A person I know well was asked to evaluate the effectiveness of some automated replenishment software at a retailer of his acquaintance. The automated replenishment system had been built to optimize inventory levels, so it automatically asked for replenishment when inventory was low.

What he found was that the store managers were systematically ignoring the replenishment requests and overriding them. Hah. We all know about this, right? Stupid, willfull store managers ignoring the mathematically sophisticated system that was calculating real supply and demand. The real trouble with business is people, right?

Not at all. It turns out that the best way to optimize inventory levels is to delay orders. (First day, Supply Chain 101). The peak days for the stores were Thursday, Friday, and Saturday. Since the stores got daily deliveries, taht meant that the peak replenishment days were…Thursday, Friday, and Saturday. Unfortunately, the store managers didn’t want deliveries on those days. They didn’t have the staff for it. They wanted deliveries on slow days, when the staff would be available for it. So every week, they were going into the system and moving the replenishment requests forward to Monday and Tuesday. Every single week. For thousands of SKUs.

Now there’s a good use for managers’ time.

My friend is a skeptical sort, though very helpful. So before throwing up his hands, he tried to decide whether they were doing the right thing. He wrote an optimization algorithm that optimized deliveries based on inventory levels AND labor costs. Guess what. The store managers were doing exactly the right thing. His algorithm slightly outperformed the managers, probably because they had to do all that changing by hand. But the outcomes (the actual outcomes by the store managers and his theoretically optimal outcomes calculated by his algorithm) were very close.

And yes, he did leave the algorithm behind him, so now the managers don’t have to do it by hand any more.

So here’s what we know. Basically, the people who wrote the automated replenishment system had done a bad job. They had written an “advanced,” “automated,” replenishment system that optimized decision-making, but they had optimized on the wrong thing. So instead of providing a system that did optimal, automated ordering, they created a system that generated thousands of orders, each of which had to be corrected by the highest paid person at the store.
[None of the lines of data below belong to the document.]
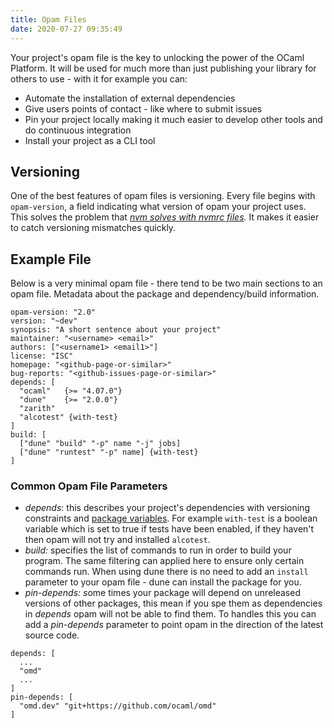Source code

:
 ```yaml
---
title: Opam Files 
date: 2020-07-27 09:35:49
---
```


Your project's opam file is the key to unlocking the power of the OCaml Platform. It will be used for much more than just publishing your library for others to use - with it for example you can:

- Automate the installation of external dependencies
- Give users points of contact - like where to submit issues
- Pin your project locally making it much easier to develop other tools and do continuous integration
- Install your project as a CLI tool

## Versioning

One of the best features of opam files is versioning. Every file begins with `opam-version`, a field indicating what version of opam your project uses.  This solves the problem that *[nvm solves with nvmrc files](https://github.com/nvm-sh/nvm#nvmrc).* It makes it easier to catch versioning mismatches quickly. 

## Example File

Below is a very minimal opam file - there tend to be two main sections to an opam file. Metadata about the package and dependency/build information. 

```
opam-version: "2.0"
version: "~dev"
synopsis: "A short sentence about your project"
maintainer: "<username> <email>"
authors: ["<username1> <email1>"]
license: "ISC"
homepage: "<github-page-or-similar>"
bug-reports: "<github-issues-page-or-similar>"
depends: [
  "ocaml"   {>= "4.07.0"}
  "dune"    {>= "2.0.0"}
  "zarith"
  "alcotest" {with-test}
]
build: [
  ["dune" "build" "-p" name "-j" jobs]
  ["dune" "runtest" "-p" name] {with-test}
]
```

### Common Opam File Parameters

- *depends*: this describes your project's dependencies with versioning constraints and [package variables](https://opam.ocaml.org/doc/Manual.html#Package-variables). For example `with-test` is a boolean variable which is set to true if tests have been enabled, if they haven't then opam will not try and installed `alcotest`.
- *build:* specifies the list of commands to run in order to build your program. The same filtering can applied here to ensure only certain commands run. When using dune there is no need to add an `install` parameter to your opam file - dune can install the package for you.
- *pin-depends: s*ome times your package will depend on unreleased versions of other packages, this mean if you spe them as dependencies in *depends* opam will not be able to find them. To handles this you can add a *pin-depends* parameter to point opam in the direction of the latest source code.

```
depends: [
  ...
  "omd"
  ...
]
pin-depends: [
  "omd.dev" "git+https://github.com/ocaml/omd"
]
```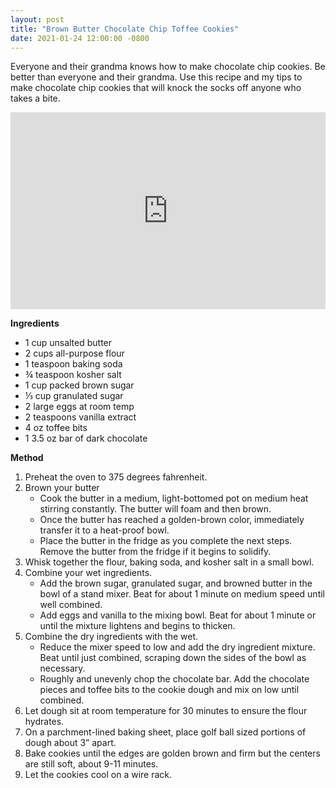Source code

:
 ```yaml
---
layout: post
title: "Brown Butter Chocolate Chip Toffee Cookies"
date: 2021-01-24 12:00:00 -0800
---
```


Everyone and their grandma knows how to make chocolate chip cookies. Be better than everyone and their grandma. Use this recipe and my tips to make chocolate chip cookies that will knock the socks off anyone who takes a bite. 

<iframe width="100%" height="315" src="https://www.youtube.com/embed/MR0vBxdkpqM" frameborder="0" allow="accelerometer; autoplay; clipboard-write; encrypted-media; gyroscope; picture-in-picture" allowfullscreen></iframe>

**Ingredients**
- 1 cup unsalted butter
- 2 cups all-purpose flour
- 1 teaspoon baking soda
- ¾ teaspoon kosher salt
- 1 cup packed brown sugar
- ⅓ cup granulated sugar
- 2 large eggs at room temp
- 2 teaspoons vanilla extract
- 4 oz toffee bits 
- 1 3.5 oz bar of dark chocolate

**Method**
1. Preheat the oven to 375 degrees fahrenheit. 
2. Brown your butter
    - Cook the butter in a medium, light-bottomed pot on medium heat stirring constantly. The butter will foam and then brown. 
    - Once the butter has reached a golden-brown color, immediately transfer it to a heat-proof bowl. 
    - Place the butter in the fridge as you complete the next steps. Remove the butter from the fridge if it begins to solidify.
3. Whisk together the flour, baking soda, and kosher salt in a small bowl. 
4. Combine your wet ingredients.
    - Add the brown sugar, granulated sugar, and browned butter in the bowl of a stand mixer. Beat for about 1 minute on medium speed until well combined.
    - Add eggs and vanilla to the mixing bowl. Beat for about 1 minute or until the mixture lightens and begins to thicken.
5. Combine the dry ingredients with the wet.
    - Reduce the mixer speed to low and add the dry ingredient mixture. Beat until just combined, scraping down the sides of the bowl as necessary. 
    - Roughly and unevenly chop the chocolate bar. Add the chocolate pieces and toffee bits to the cookie dough and mix on low until combined. 
6. Let dough sit at room temperature for 30 minutes to ensure the flour hydrates.
7. On a parchment-lined baking sheet, place golf ball sized portions of dough about 3” apart. 
8. Bake cookies until the edges are golden brown and firm but the centers are still soft, about 9-11 minutes. 
9. Let the cookies cool on a wire rack. 
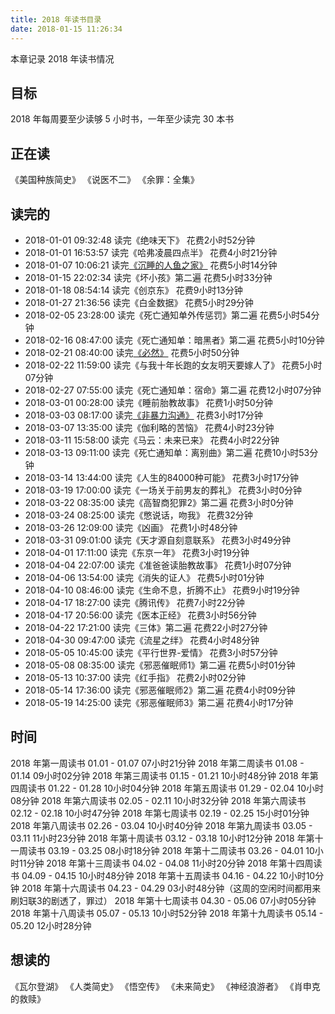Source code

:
 ```yaml
---
title: 2018 年读书目录
date: 2018-01-15 11:26:34
---
```


本章记录 2018 年读书情况

## 目标
2018 年每周要至少读够 5 小时书，一年至少读完 30 本书


## 正在读
《美国种族简史》
《说医不二》
《余罪：全集》



## 读完的

- 2018-01-01 09:32:48 读完《绝味天下》                                             花费2小时52分钟
- 2018-01-01 16:53:57 读完《哈弗凌晨四点半》                                       花费4小时21分钟
- 2018-01-07 10:06:21 读完[《沉睡的人鱼之家》](/2018/01/07/chenshuiderenyuzhijia/) 花费5小时14分钟
- 2018-01-15 22:02:34 读完《坏小孩》第二遍                                         花费5小时33分钟
- 2018-01-18 08:54:14 读完《创京东》                                               花费9小时13分钟
- 2018-01-27 21:36:56 读完《白金数据》                                             花费5小时29分钟
- 2018-02-05 23:28:00 读完《死亡通知单外传惩罚》第二遍                             花费5小时54分钟
- 2018-02-16 08:47:00 读完《死亡通知单：暗黑者》第二遍                             花费5小时10分钟
- 2018-02-21 08:40:00 读完[《必然》](/2018/02/21/biran/)                           花费5小时50分钟
- 2018-02-22 11:59:00 读完《与我十年长跑的女友明天要嫁人了》                       花费5小时07分钟
- 2018-02-27 07:55:00 读完《死亡通知单：宿命》第二遍                               花费12小时07分钟
- 2018-03-01 00:28:00 读完《睡前胎教故事》                                         花费1小时50分钟
- 2018-03-03 08:17:00 读完[《非暴力沟通》](/2018/03/05/feibaoligoutong/)           花费3小时17分钟
- 2018-03-07 13:35:00 读完《伽利略的苦恼》                                         花费4小时23分钟
- 2018-03-11 15:58:00 读完《马云：未来已来》                                       花费4小时22分钟
- 2018-03-13 09:11:00 读完《死亡通知单：离别曲》第二遍                             花费10小时53分钟
- 2018-03-14 13:44:00 读完《人生的84000种可能》                                    花费3小时17分钟
- 2018-03-19 17:00:00 读完《一场关于前男友的葬礼》                                 花费3小时0分钟
- 2018-03-22 08:35:00 读完《高智商犯罪2》第二遍                                    花费3小时0分钟
- 2018-03-24 08:25:00 读完《憋说话，吻我》                                         花费32分钟
- 2018-03-26 12:09:00 读完《凶画》                                                 花费1小时48分钟
- 2018-03-31 09:01:00 读完《天才源自刻意联系》                                     花费3小时49分钟
- 2018-04-01 17:11:00 读完《东京一年》                                             花费3小时19分钟
- 2018-04-04 22:07:00 读完《准爸爸读胎教故事》                                     花费1小时07分钟
- 2018-04-06 13:54:00 读完《消失的证人》                                           花费5小时01分钟
- 2018-04-10 08:46:00 读完《生命不息，折腾不止》                                   花费9小时19分钟
- 2018-04-17 18:27:00 读完《腾讯传》                                               花费7小时22分钟
- 2018-04-17 20:56:00 读完《医本正经》                                             花费3小时56分钟
- 2018-04-22 17:21:00 读完《三体》第二遍                                           花费22小时27分钟
- 2018-04-30 09:47:00 读完《流星之绊》                                             花费4小时48分钟
- 2018-05-05 10:45:00 读完《平行世界-爱情》                                        花费3小时57分钟
- 2018-05-08 08:35:00 读完《邪恶催眠师1》第二遍                                    花费5小时01分钟
- 2018-05-13 10:37:00 读完《红手指》                                               花费2小时02分钟
- 2018-05-14 17:36:00 读完《邪恶催眠师2》第二遍                                    花费4小时09分钟
- 2018-05-19 14:25:00 读完《邪恶催眠师3》第二遍                                    花费4小时17分钟

## 时间

2018 年第一周读书   01.01 - 01.07 07小时21分钟
2018 年第二周读书   01.08 - 01.14 09小时02分钟
2018 年第三周读书   01.15 - 01.21 10小时48分钟
2018 年第四周读书   01.22 - 01.28 10小时04分钟
2018 年第五周读书   01.29 - 02.04 10小时08分钟
2018 年第六周读书   02.05 - 02.11 10小时32分钟
2018 年第六周读书   02.12 - 02.18 10小时47分钟
2018 年第七周读书   02.19 - 02.25 15小时01分钟
2018 年第八周读书   02.26 - 03.04 10小时40分钟
2018 年第九周读书   03.05 - 03.11 11小时23分钟
2018 年第十周读书   03.12 - 03.18 10小时12分钟
2018 年第十一周读书 03.19 - 03.25 08小时18分钟
2018 年第十二周读书 03.26 - 04.01 10小时11分钟
2018 年第十三周读书 04.02 - 04.08 11小时20分钟
2018 年第十四周读书 04.09 - 04.15 10小时48分钟
2018 年第十五周读书 04.16 - 04.22 10小时10分钟
2018 年第十六周读书 04.23 - 04.29 03小时48分钟（这周的空闲时间都用来刷妇联3的剧透了，罪过）
2018 年第十七周读书 04.30 - 05.06 07小时05分钟
2018 年第十八周读书 05.07 - 05.13 10小时52分钟
2018 年第十九周读书 05.14 - 05.20 12小时28分钟


## 想读的

《瓦尔登湖》
《人类简史》
《悟空传》
《未来简史》
《神经浪游者》
《肖申克的救赎》
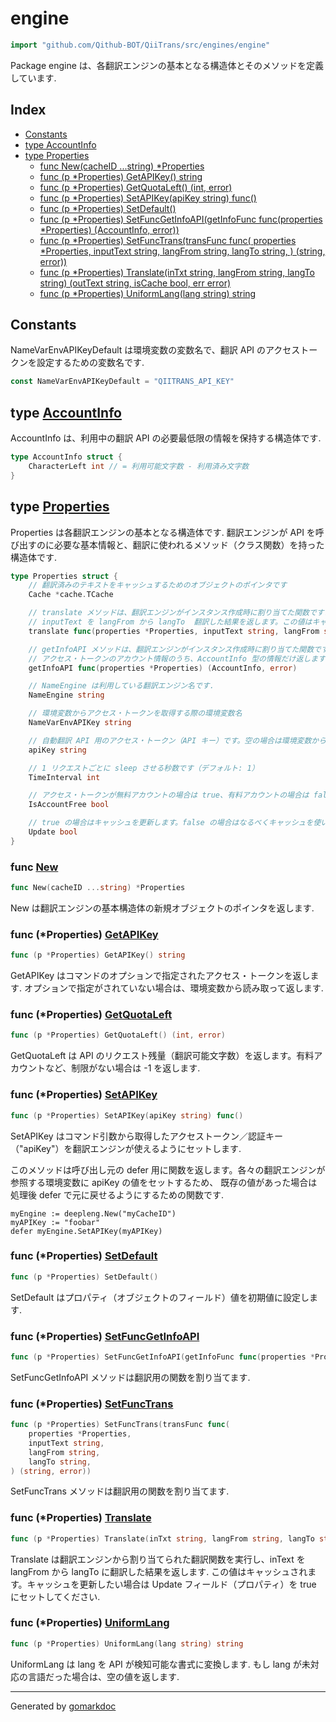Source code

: <!-- Code generated by gomarkdoc. DO NOT EDIT -->

# engine

```go
import "github.com/Qithub-BOT/QiiTrans/src/engines/engine"
```

Package engine は、各翻訳エンジンの基本となる構造体とそのメソッドを定義しています\.

## Index

- [Constants](<#constants>)
- [type AccountInfo](<#type-accountinfo>)
- [type Properties](<#type-properties>)
  - [func New(cacheID ...string) *Properties](<#func-new>)
  - [func (p *Properties) GetAPIKey() string](<#func-properties-getapikey>)
  - [func (p *Properties) GetQuotaLeft() (int, error)](<#func-properties-getquotaleft>)
  - [func (p *Properties) SetAPIKey(apiKey string) func()](<#func-properties-setapikey>)
  - [func (p *Properties) SetDefault()](<#func-properties-setdefault>)
  - [func (p *Properties) SetFuncGetInfoAPI(getInfoFunc func(properties *Properties) (AccountInfo, error))](<#func-properties-setfuncgetinfoapi>)
  - [func (p *Properties) SetFuncTrans(transFunc func(
    properties *Properties,
    inputText string,
    langFrom string,
    langTo string,
) (string, error))](<#func-properties-setfunctrans>)
  - [func (p *Properties) Translate(inTxt string, langFrom string, langTo string) (outText string, isCache bool, err error)](<#func-properties-translate>)
  - [func (p *Properties) UniformLang(lang string) string](<#func-properties-uniformlang>)


## Constants

NameVarEnvAPIKeyDefault は環境変数の変数名で、翻訳 API のアクセストークンを設定するための変数名です\.

```go
const NameVarEnvAPIKeyDefault = "QIITRANS_API_KEY"
```

## type [AccountInfo](<https://github.com/Qithub-BOT/QiiTrans/blob/main/src/engines/engine/AccountInfo.go#L4-L6>)

AccountInfo は、利用中の翻訳 API の必要最低限の情報を保持する構造体です\.

```go
type AccountInfo struct {
    CharacterLeft int // = 利用可能文字数 - 利用済み文字数
}
```

## type [Properties](<https://github.com/Qithub-BOT/QiiTrans/blob/main/src/engines/engine/Properties.go#L9-L38>)

Properties は各翻訳エンジンの基本となる構造体です\. 翻訳エンジンが API を呼び出すのに必要な基本情報と、翻訳に使われるメソッド（クラス関数）を持った構造体です\.

```go
type Properties struct {
    // 翻訳済みのテキストをキャッシュするためのオブジェクトのポインタです
    Cache *cache.TCache

    // translate メソッドは、翻訳エンジンがインスタンス作成時に割り当てた関数です.
    // inputText を langFrom から langTo  翻訳した結果を返します。この値はキャッシュされません.
    translate func(properties *Properties, inputText string, langFrom string, langTo string) (string, error)

    // getInfoAPI メソッドは、翻訳エンジンがインスタンス作成時に割り当てた関数です.
    // アクセス・トークンのアカウント情報のうち、AccountInfo 型の情報だけ返します.
    getInfoAPI func(properties *Properties) (AccountInfo, error)

    // NameEngine は利用している翻訳エンジン名です.
    NameEngine string

    // 環境変数からアクセス・トークンを取得する際の環境変数名
    NameVarEnvAPIKey string

    // 自動翻訳 API 用のアクセス・トークン（API キー）です。空の場合は環境変数から取得します。
    apiKey string

    // 1 リクエストごとに sleep させる秒数です（デフォルト: 1）
    TimeInterval int

    // アクセス・トークンが無料アカウントの場合は true、有料アカウントの場合は false にセットします。（デフォルト: true）
    IsAccountFree bool

    // true の場合はキャッシュを更新します。false の場合はなるべくキャッシュを使います（デフォルト: false）
    Update bool
}
```

### func [New](<https://github.com/Qithub-BOT/QiiTrans/blob/main/src/engines/engine/New.go#L6>)

```go
func New(cacheID ...string) *Properties
```

New は翻訳エンジンの基本構造体の新規オブジェクトのポインタを返します\.

### func \(\*Properties\) [GetAPIKey](<https://github.com/Qithub-BOT/QiiTrans/blob/main/src/engines/engine/Properties.GetAPIKey.go#L7>)

```go
func (p *Properties) GetAPIKey() string
```

GetAPIKey はコマンドのオプションで指定されたアクセス・トークンを返します\. オプションで指定がされていない場合は、環境変数から読み取って返します\.

### func \(\*Properties\) [GetQuotaLeft](<https://github.com/Qithub-BOT/QiiTrans/blob/main/src/engines/engine/Properties.GetQuotaLeft.go#L4>)

```go
func (p *Properties) GetQuotaLeft() (int, error)
```

GetQuotaLeft は API のリクエスト残量（翻訳可能文字数）を返します。有料アカウントなど、制限がない場合は \-1 を返します\.

### func \(\*Properties\) [SetAPIKey](<https://github.com/Qithub-BOT/QiiTrans/blob/main/src/engines/engine/Properties.SetAPIKey.go#L19>)

```go
func (p *Properties) SetAPIKey(apiKey string) func()
```

SetAPIKey はコマンド引数から取得したアクセストークン／認証キー（"apiKey"）を翻訳エンジンが使えるようにセットします\.

このメソッドは呼び出し元の defer 用に関数を返します。各々の翻訳エンジンが参照する環境変数に apiKey の値をセットするため、 既存の値があった場合は処理後 defer で元に戻せるようにするための関数です\.

```
myEngine := deepleng.New("myCacheID")
myAPIKey := "foobar"
defer myEngine.SetAPIKey(myAPIKey)
```

### func \(\*Properties\) [SetDefault](<https://github.com/Qithub-BOT/QiiTrans/blob/main/src/engines/engine/Properties.SetDefault.go#L4>)

```go
func (p *Properties) SetDefault()
```

SetDefault はプロパティ（オブジェクトのフィールド）値を初期値に設定します\.

### func \(\*Properties\) [SetFuncGetInfoAPI](<https://github.com/Qithub-BOT/QiiTrans/blob/main/src/engines/engine/Properties.SetFuncGetInfoAPI.go#L4>)

```go
func (p *Properties) SetFuncGetInfoAPI(getInfoFunc func(properties *Properties) (AccountInfo, error))
```

SetFuncGetInfoAPI メソッドは翻訳用の関数を割り当てます\.

### func \(\*Properties\) [SetFuncTrans](<https://github.com/Qithub-BOT/QiiTrans/blob/main/src/engines/engine/Properties.SetFuncTrans.go#L4-L9>)

```go
func (p *Properties) SetFuncTrans(transFunc func(
    properties *Properties,
    inputText string,
    langFrom string,
    langTo string,
) (string, error))
```

SetFuncTrans メソッドは翻訳用の関数を割り当てます\.

### func \(\*Properties\) [Translate](<https://github.com/Qithub-BOT/QiiTrans/blob/main/src/engines/engine/Properties.Translate.go#L11>)

```go
func (p *Properties) Translate(inTxt string, langFrom string, langTo string) (outText string, isCache bool, err error)
```

Translate は翻訳エンジンから割り当てられた翻訳関数を実行し、inText を langFrom から langTo に翻訳した結果を返します\. この値はキャッシュされます。キャッシュを更新したい場合は Update フィールド（プロパティ）を true にセットしてください\.

### func \(\*Properties\) [UniformLang](<https://github.com/Qithub-BOT/QiiTrans/blob/main/src/engines/engine/Properties.UniformLang.go#L11>)

```go
func (p *Properties) UniformLang(lang string) string
```

UniformLang は lang を API が検知可能な書式に変換します\. もし lang が未対応の言語だった場合は、空の値を返します\.

------

Generated by [gomarkdoc](<https://github.com/princjef/gomarkdoc>)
And until my friend came along, nobody seemed to know about it.

Now, I’m not saying who is responsible for this, whether it is a commercial replenishment system or a custom-built replenishment system. But what I can say is that all the commercial replenishment systems that I know about do it in exactly the same way; they optimize around inventory levels.

Why do they do that? Well, for one thing, the system is self-contained. They have the inventory information available in the same system, so adding in an optimization doesn’t require any integration.

For another, the people who are building systems like this do not think like retailers (even though their customers are retailers). If they did, they would realize that the orders need to be staggered.

And for another, neither they nor their bosses nor the people who bought the system never, ever followed up on what they did. If they had followed up, they would realize that the system they built was not doing the job that it should.

What it should have done is generate the right orders automatically. But all it was actually doing was generating template orders all of which had to be inspected and corrected by hand. It wasn’t a complete wash. It did generate orders with roughly the right amounts (over a week). And, because of the way the system worked, some of the corrections were relatively rapid. (Sometimes, if you moved two orders forward, subsequent orders would automatically self-correct, because the system would reduce subsequent orders by the amount that had already been ordered.)

So is this some isolated instance? I don’t think so. As you probably know, the basic operation and design of these systems has been around for twenty years. All the commercial systems, so far as I know, optimize around inventory, without taking labor availability into account. If this particular system works very poorly because of a design error, there’s every reason to believe that others don’t work either.

If that’s the case, it’s a little scary. There have been a lot of automated replenishment systems put in over the past twenty years, and almost all of them have been justified by the claim that they kept inventory levels down to optimum levels. If that claim is wrong (because keeping inventory low necessarily entails excess labor costs), then there are a lot of systems out there that were sold and installed under false pretences and are now being used incorrectly.

The ironic thing about this is, of course, is that only a very little attention to how these systems are being used would not only show you the problem, but also show you the solution. To correct the system, you don’t need to integrate with a labor availability system (that would be hard and isn’t what my friend did). All you’d need to do is write a small program that corrected the timing, using the corrections that the humans were doing already as a guide.